> _What is required_
Which lines of the entries below run from the one holding "The target value" to the one holding "of old work.", inclusive? Set down exactly those lines and no others.
Start of Excerpted records
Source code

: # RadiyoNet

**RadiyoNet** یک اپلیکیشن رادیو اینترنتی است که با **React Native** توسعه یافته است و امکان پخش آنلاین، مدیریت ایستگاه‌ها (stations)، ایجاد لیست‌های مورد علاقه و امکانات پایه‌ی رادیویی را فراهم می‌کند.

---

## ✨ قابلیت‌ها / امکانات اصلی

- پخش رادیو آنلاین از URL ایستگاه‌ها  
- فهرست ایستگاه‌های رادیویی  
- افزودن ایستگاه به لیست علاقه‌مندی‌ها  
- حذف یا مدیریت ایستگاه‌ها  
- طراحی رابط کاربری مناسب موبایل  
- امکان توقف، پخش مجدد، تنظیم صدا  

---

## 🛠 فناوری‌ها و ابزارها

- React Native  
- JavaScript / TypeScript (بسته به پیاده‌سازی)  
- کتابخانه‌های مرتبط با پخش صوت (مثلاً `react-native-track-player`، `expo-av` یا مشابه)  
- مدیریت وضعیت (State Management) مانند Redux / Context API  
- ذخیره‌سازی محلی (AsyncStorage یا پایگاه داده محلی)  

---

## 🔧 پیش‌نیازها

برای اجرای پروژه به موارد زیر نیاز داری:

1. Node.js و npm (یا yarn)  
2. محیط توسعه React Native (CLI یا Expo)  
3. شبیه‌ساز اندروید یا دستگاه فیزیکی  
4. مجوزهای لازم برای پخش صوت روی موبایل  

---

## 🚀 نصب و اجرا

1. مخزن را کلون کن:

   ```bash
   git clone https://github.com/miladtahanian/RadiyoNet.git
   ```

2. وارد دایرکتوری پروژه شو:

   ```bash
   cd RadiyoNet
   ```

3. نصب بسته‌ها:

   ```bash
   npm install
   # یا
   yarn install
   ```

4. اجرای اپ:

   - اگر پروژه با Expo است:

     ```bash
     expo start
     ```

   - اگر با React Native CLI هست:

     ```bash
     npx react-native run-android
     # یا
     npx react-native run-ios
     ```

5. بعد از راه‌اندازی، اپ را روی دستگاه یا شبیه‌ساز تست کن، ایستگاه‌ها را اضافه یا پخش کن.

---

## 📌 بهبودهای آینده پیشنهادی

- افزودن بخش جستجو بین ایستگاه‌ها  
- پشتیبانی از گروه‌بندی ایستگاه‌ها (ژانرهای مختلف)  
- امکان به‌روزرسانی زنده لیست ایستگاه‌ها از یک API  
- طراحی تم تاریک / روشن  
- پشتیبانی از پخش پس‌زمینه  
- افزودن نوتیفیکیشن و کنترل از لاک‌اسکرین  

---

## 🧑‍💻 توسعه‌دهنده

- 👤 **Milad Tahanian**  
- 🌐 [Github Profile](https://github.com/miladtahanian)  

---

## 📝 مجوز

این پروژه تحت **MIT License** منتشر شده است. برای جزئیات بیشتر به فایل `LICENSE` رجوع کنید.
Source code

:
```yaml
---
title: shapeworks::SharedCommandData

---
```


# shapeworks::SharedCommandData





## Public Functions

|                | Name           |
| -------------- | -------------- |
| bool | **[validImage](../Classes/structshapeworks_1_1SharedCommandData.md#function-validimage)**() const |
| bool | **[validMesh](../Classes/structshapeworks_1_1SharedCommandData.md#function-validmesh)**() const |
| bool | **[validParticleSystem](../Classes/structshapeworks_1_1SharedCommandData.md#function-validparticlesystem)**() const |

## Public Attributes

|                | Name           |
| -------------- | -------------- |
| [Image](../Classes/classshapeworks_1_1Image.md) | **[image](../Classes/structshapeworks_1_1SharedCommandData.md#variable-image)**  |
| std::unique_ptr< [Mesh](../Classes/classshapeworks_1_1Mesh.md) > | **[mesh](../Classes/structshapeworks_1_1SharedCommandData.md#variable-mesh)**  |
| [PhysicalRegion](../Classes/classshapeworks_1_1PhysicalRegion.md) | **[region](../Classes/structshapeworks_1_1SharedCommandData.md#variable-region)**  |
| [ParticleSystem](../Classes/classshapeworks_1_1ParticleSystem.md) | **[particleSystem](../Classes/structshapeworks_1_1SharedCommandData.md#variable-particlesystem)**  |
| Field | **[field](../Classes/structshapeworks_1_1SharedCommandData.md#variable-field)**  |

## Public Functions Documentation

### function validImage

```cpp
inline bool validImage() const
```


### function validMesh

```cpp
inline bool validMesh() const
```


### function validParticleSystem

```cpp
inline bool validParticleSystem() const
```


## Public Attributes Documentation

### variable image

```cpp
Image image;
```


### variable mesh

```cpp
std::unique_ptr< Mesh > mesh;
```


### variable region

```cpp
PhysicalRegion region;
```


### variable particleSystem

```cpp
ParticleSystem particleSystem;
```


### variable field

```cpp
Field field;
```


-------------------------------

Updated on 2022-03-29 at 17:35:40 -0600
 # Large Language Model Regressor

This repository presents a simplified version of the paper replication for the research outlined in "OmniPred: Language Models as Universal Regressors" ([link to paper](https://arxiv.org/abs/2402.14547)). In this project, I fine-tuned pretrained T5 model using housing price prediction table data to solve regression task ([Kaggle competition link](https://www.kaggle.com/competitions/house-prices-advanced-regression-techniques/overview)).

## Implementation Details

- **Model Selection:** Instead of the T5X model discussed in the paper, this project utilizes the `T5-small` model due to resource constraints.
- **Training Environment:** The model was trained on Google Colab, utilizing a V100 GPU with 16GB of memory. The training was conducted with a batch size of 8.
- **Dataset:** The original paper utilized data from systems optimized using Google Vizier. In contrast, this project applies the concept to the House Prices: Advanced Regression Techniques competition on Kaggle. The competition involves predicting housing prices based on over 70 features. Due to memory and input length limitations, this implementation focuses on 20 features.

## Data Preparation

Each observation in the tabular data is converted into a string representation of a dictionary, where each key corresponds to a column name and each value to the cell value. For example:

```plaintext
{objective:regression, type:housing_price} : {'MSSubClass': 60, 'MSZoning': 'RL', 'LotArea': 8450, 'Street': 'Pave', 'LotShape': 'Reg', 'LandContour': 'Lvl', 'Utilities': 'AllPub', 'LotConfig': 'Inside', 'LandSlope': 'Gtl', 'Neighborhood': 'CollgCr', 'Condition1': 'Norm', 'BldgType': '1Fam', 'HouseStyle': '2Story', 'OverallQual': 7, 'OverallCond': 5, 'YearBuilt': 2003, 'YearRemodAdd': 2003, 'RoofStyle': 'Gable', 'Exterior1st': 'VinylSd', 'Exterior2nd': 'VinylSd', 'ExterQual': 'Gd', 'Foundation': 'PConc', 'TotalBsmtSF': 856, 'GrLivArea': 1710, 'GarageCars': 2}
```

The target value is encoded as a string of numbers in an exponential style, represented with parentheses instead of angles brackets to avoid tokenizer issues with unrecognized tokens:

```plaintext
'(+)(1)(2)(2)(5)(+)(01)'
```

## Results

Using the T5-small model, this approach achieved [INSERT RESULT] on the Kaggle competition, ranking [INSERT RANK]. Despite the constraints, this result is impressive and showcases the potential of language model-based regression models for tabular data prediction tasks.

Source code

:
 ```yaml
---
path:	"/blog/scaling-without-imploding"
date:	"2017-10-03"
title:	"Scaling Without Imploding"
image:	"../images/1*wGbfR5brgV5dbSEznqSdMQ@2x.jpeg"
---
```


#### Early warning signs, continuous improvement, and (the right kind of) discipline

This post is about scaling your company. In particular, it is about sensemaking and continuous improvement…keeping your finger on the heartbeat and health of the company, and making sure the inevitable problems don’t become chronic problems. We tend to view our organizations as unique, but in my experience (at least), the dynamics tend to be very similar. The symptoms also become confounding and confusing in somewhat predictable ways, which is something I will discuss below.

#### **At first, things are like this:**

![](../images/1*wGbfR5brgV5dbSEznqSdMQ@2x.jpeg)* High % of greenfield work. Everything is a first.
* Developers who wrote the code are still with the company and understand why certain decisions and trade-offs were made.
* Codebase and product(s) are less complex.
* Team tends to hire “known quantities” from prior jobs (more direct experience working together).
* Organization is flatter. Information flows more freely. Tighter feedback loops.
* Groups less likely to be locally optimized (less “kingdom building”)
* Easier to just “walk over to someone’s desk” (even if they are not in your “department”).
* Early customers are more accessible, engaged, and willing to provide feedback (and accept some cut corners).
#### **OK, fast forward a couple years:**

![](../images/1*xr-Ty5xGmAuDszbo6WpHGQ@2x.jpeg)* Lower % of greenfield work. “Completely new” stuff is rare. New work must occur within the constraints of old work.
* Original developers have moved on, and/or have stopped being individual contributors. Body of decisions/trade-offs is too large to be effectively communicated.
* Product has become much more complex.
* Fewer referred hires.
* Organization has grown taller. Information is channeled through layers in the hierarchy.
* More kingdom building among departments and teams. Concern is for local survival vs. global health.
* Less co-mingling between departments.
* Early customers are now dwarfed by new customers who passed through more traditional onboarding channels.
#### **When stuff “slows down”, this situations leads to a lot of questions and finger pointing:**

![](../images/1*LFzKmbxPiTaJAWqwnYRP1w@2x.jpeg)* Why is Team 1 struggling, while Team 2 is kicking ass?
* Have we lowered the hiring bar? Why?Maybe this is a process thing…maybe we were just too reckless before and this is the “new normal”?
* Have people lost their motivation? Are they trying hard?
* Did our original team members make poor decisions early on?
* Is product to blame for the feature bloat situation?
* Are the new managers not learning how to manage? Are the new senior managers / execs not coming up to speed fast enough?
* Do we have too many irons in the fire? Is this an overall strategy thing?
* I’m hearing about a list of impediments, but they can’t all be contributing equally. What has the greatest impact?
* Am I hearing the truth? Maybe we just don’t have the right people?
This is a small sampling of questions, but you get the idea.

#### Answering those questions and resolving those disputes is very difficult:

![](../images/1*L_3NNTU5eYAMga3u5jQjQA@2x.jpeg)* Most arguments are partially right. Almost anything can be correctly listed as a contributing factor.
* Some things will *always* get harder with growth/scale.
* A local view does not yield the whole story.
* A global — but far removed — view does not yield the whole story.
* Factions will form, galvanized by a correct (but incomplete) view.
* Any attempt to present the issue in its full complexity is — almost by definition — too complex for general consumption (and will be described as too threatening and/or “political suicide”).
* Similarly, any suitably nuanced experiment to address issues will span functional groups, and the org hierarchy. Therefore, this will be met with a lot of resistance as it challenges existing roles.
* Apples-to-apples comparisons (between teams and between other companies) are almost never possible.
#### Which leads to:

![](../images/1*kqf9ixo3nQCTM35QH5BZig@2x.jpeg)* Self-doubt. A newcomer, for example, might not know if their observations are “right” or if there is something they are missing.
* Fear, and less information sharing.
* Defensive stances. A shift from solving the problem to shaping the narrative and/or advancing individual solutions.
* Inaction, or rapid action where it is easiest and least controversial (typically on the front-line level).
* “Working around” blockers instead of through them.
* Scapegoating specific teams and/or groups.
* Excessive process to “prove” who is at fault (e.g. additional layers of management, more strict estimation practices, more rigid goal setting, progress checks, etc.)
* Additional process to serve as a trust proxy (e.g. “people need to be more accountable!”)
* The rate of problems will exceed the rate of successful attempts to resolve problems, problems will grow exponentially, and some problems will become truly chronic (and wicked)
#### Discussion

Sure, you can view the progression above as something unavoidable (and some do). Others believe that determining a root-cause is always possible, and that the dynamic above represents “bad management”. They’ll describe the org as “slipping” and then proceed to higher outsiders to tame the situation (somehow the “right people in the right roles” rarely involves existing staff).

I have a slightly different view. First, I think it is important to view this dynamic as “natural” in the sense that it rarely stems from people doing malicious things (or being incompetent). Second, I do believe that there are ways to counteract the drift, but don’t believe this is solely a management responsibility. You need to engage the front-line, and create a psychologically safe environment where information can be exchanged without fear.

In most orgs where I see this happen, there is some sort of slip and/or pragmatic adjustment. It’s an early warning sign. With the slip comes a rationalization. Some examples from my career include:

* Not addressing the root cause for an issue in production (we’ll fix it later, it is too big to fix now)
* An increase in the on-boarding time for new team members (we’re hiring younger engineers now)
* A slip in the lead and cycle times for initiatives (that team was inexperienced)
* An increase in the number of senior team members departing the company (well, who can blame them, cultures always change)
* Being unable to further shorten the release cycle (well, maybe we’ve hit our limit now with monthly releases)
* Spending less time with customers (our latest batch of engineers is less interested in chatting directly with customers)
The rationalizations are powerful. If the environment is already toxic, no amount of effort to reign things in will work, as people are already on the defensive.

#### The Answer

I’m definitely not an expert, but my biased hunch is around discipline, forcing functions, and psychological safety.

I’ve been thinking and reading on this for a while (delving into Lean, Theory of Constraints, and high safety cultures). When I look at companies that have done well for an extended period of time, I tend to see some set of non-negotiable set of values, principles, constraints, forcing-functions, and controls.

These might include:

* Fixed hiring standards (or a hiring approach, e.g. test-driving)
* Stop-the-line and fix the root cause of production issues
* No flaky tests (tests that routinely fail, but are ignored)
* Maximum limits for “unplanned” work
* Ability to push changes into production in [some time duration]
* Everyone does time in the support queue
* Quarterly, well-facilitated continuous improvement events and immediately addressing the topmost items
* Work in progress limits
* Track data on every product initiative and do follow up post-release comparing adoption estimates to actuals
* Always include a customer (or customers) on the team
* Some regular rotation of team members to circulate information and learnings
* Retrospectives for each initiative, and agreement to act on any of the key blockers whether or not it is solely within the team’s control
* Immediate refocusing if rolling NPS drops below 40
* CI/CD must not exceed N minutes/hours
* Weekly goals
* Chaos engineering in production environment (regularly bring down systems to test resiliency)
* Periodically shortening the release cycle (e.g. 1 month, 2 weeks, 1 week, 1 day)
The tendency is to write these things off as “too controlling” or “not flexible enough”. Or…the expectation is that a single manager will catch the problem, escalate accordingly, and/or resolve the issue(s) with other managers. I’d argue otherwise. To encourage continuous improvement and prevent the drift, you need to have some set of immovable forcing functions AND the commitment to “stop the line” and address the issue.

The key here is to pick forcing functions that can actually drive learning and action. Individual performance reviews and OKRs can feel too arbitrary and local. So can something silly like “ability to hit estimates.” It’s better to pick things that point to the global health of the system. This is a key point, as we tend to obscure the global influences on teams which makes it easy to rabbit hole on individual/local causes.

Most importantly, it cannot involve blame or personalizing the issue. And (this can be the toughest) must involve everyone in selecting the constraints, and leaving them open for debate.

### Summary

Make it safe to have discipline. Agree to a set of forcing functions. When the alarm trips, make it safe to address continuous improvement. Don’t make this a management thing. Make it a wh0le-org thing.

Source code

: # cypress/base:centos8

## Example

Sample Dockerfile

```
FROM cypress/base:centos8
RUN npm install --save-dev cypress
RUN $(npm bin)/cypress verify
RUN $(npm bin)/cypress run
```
End of Excerpted records
> _Your solution_
The target value is encoded as a string of numbers in an exponential style, represented with parentheses instead of angles brackets to avoid tokenizer issues with unrecognized tokens:

```plaintext
'(+)(1)(2)(2)(5)(+)(01)'
```

## Results

Using the T5-small model, this approach achieved [INSERT RESULT] on the Kaggle competition, ranking [INSERT RANK]. Despite the constraints, this result is impressive and showcases the potential of language model-based regression models for tabular data prediction tasks.

Source code

:
 ```yaml
---
path:	"/blog/scaling-without-imploding"
date:	"2017-10-03"
title:	"Scaling Without Imploding"
image:	"../images/1*wGbfR5brgV5dbSEznqSdMQ@2x.jpeg"
---
```


#### Early warning signs, continuous improvement, and (the right kind of) discipline

This post is about scaling your company. In particular, it is about sensemaking and continuous improvement…keeping your finger on the heartbeat and health of the company, and making sure the inevitable problems don’t become chronic problems. We tend to view our organizations as unique, but in my experience (at least), the dynamics tend to be very similar. The symptoms also become confounding and confusing in somewhat predictable ways, which is something I will discuss below.

#### **At first, things are like this:**

![](../images/1*wGbfR5brgV5dbSEznqSdMQ@2x.jpeg)* High % of greenfield work. Everything is a first.
* Developers who wrote the code are still with the company and understand why certain decisions and trade-offs were made.
* Codebase and product(s) are less complex.
* Team tends to hire “known quantities” from prior jobs (more direct experience working together).
* Organization is flatter. Information flows more freely. Tighter feedback loops.
* Groups less likely to be locally optimized (less “kingdom building”)
* Easier to just “walk over to someone’s desk” (even if they are not in your “department”).
* Early customers are more accessible, engaged, and willing to provide feedback (and accept some cut corners).
#### **OK, fast forward a couple years:**

![](../images/1*xr-Ty5xGmAuDszbo6WpHGQ@2x.jpeg)* Lower % of greenfield work. “Completely new” stuff is rare. New work must occur within the constraints of old work.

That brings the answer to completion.